Task item:
In the records below, work out how many lines hold the word "qquad". Report the number alone.
━━━ Raw data ━━━
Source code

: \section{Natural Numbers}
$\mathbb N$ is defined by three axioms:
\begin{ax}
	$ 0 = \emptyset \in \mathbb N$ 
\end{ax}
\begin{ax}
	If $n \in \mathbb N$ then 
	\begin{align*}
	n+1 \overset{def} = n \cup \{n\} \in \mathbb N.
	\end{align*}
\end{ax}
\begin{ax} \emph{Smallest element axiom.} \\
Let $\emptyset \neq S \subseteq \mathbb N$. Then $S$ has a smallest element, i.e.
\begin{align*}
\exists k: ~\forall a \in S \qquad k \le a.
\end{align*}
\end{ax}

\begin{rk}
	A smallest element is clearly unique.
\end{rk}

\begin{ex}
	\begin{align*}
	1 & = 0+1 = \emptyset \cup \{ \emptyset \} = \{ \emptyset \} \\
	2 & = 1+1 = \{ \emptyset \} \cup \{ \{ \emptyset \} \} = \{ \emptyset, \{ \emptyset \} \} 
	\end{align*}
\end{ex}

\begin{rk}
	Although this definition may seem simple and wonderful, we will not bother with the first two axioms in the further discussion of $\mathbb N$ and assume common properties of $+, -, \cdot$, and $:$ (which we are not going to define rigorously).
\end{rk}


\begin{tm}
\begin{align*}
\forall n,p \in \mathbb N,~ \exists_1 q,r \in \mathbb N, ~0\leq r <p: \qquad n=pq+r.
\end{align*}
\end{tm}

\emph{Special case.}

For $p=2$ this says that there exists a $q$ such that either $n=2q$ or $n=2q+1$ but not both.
━━━
━━━ Raw data ━━━
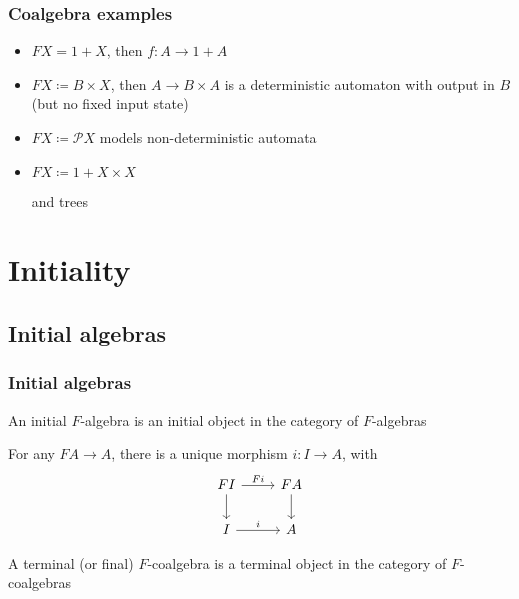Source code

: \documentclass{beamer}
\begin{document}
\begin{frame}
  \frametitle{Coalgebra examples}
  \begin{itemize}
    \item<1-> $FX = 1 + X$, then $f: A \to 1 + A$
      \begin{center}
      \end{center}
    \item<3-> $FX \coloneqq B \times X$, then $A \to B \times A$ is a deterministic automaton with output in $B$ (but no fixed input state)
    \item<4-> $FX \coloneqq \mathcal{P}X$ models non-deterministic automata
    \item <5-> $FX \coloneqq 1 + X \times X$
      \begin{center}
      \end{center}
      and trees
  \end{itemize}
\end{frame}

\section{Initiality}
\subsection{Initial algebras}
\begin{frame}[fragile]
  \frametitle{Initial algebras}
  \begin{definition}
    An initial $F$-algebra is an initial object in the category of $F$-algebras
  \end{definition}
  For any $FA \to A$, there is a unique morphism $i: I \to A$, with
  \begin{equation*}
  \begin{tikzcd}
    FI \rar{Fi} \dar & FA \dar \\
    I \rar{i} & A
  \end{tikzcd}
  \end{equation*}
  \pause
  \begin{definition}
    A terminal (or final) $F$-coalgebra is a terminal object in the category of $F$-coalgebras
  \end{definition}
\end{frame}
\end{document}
━━━
Response to the exercise:
2